_Action item_
Below are some records. Set each one down exactly as it reads.

Start of Provided records

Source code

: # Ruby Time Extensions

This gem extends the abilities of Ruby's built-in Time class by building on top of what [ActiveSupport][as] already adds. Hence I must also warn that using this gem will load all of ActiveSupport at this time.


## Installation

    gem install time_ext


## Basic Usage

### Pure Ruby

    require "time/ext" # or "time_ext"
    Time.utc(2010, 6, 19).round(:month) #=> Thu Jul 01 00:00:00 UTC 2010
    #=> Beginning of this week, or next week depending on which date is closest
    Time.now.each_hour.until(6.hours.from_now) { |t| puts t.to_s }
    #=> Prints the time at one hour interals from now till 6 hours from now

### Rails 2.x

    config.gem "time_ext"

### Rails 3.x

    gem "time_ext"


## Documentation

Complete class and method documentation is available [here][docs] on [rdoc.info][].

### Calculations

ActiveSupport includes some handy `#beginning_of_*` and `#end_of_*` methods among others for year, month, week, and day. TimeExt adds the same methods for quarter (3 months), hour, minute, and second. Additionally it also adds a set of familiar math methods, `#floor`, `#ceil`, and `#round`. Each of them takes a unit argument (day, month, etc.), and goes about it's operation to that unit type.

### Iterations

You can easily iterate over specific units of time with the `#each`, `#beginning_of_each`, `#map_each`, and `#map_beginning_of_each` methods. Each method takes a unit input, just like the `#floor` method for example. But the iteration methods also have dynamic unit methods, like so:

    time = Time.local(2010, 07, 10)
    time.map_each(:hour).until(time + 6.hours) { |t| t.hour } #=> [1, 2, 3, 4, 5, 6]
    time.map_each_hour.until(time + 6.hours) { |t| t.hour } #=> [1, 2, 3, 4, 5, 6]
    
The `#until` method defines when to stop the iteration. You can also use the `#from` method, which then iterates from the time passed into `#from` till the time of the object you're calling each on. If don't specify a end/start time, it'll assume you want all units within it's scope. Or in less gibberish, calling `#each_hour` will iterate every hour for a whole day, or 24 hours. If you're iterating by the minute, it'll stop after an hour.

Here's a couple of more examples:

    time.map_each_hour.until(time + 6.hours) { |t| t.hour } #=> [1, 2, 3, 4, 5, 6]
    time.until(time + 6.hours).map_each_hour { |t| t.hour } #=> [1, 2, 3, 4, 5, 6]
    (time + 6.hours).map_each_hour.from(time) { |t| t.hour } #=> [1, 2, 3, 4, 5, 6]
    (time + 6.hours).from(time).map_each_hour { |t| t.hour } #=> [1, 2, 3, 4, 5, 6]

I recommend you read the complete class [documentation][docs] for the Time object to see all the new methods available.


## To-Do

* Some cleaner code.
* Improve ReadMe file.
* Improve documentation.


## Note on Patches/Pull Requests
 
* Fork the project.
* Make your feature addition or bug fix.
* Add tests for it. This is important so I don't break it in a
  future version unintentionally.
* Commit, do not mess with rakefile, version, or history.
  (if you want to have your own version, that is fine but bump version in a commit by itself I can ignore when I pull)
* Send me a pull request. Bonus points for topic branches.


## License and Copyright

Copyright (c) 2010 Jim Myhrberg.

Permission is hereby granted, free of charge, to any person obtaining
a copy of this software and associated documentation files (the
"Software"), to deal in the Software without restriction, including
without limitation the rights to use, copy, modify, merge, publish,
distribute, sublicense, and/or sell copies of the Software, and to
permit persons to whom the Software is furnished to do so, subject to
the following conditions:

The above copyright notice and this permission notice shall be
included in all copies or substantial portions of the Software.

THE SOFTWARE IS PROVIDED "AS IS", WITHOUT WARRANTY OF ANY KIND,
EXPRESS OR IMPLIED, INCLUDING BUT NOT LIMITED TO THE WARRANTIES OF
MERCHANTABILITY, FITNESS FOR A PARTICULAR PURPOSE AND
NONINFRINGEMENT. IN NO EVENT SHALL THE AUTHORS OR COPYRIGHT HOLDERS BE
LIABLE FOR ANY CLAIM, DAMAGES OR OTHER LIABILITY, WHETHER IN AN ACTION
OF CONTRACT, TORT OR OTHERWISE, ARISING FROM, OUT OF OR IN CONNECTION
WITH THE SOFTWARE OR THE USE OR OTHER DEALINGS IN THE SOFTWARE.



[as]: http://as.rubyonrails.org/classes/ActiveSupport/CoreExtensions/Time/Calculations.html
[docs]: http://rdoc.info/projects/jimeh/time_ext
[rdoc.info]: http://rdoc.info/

End of Provided records

_Task result_
Source code

: # Ruby Time Extensions

This gem extends the abilities of Ruby's built-in Time class by building on top of what [ActiveSupport][as] already adds. Hence I must also warn that using this gem will load all of ActiveSupport at this time.


## Installation

    gem install time_ext


## Basic Usage

### Pure Ruby

    require "time/ext" # or "time_ext"
    Time.utc(2010, 6, 19).round(:month) #=> Thu Jul 01 00:00:00 UTC 2010
    #=> Beginning of this week, or next week depending on which date is closest
    Time.now.each_hour.until(6.hours.from_now) { |t| puts t.to_s }
    #=> Prints the time at one hour interals from now till 6 hours from now

### Rails 2.x

    config.gem "time_ext"

### Rails 3.x

    gem "time_ext"


## Documentation

Complete class and method documentation is available [here][docs] on [rdoc.info][].

### Calculations

ActiveSupport includes some handy `#beginning_of_*` and `#end_of_*` methods among others for year, month, week, and day. TimeExt adds the same methods for quarter (3 months), hour, minute, and second. Additionally it also adds a set of familiar math methods, `#floor`, `#ceil`, and `#round`. Each of them takes a unit argument (day, month, etc.), and goes about it's operation to that unit type.

### Iterations

You can easily iterate over specific units of time with the `#each`, `#beginning_of_each`, `#map_each`, and `#map_beginning_of_each` methods. Each method takes a unit input, just like the `#floor` method for example. But the iteration methods also have dynamic unit methods, like so:

    time = Time.local(2010, 07, 10)
    time.map_each(:hour).until(time + 6.hours) { |t| t.hour } #=> [1, 2, 3, 4, 5, 6]
    time.map_each_hour.until(time + 6.hours) { |t| t.hour } #=> [1, 2, 3, 4, 5, 6]
    
The `#until` method defines when to stop the iteration. You can also use the `#from` method, which then iterates from the time passed into `#from` till the time of the object you're calling each on. If don't specify a end/start time, it'll assume you want all units within it's scope. Or in less gibberish, calling `#each_hour` will iterate every hour for a whole day, or 24 hours. If you're iterating by the minute, it'll stop after an hour.

Here's a couple of more examples:

    time.map_each_hour.until(time + 6.hours) { |t| t.hour } #=> [1, 2, 3, 4, 5, 6]
    time.until(time + 6.hours).map_each_hour { |t| t.hour } #=> [1, 2, 3, 4, 5, 6]
    (time + 6.hours).map_each_hour.from(time) { |t| t.hour } #=> [1, 2, 3, 4, 5, 6]
    (time + 6.hours).from(time).map_each_hour { |t| t.hour } #=> [1, 2, 3, 4, 5, 6]

I recommend you read the complete class [documentation][docs] for the Time object to see all the new methods available.


## To-Do

* Some cleaner code.
* Improve ReadMe file.
* Improve documentation.


## Note on Patches/Pull Requests
 
* Fork the project.
* Make your feature addition or bug fix.
* Add tests for it. This is important so I don't break it in a
  future version unintentionally.
* Commit, do not mess with rakefile, version, or history.
  (if you want to have your own version, that is fine but bump version in a commit by itself I can ignore when I pull)
* Send me a pull request. Bonus points for topic branches.


## License and Copyright

Copyright (c) 2010 Jim Myhrberg.

Permission is hereby granted, free of charge, to any person obtaining
a copy of this software and associated documentation files (the
"Software"), to deal in the Software without restriction, including
without limitation the rights to use, copy, modify, merge, publish,
distribute, sublicense, and/or sell copies of the Software, and to
permit persons to whom the Software is furnished to do so, subject to
the following conditions:

The above copyright notice and this permission notice shall be
included in all copies or substantial portions of the Software.

THE SOFTWARE IS PROVIDED "AS IS", WITHOUT WARRANTY OF ANY KIND,
EXPRESS OR IMPLIED, INCLUDING BUT NOT LIMITED TO THE WARRANTIES OF
MERCHANTABILITY, FITNESS FOR A PARTICULAR PURPOSE AND
NONINFRINGEMENT. IN NO EVENT SHALL THE AUTHORS OR COPYRIGHT HOLDERS BE
LIABLE FOR ANY CLAIM, DAMAGES OR OTHER LIABILITY, WHETHER IN AN ACTION
OF CONTRACT, TORT OR OTHERWISE, ARISING FROM, OUT OF OR IN CONNECTION
WITH THE SOFTWARE OR THE USE OR OTHER DEALINGS IN THE SOFTWARE.



[as]: http://as.rubyonrails.org/classes/ActiveSupport/CoreExtensions/Time/Calculations.html
[docs]: http://rdoc.info/projects/jimeh/time_ext
[rdoc.info]: http://rdoc.info/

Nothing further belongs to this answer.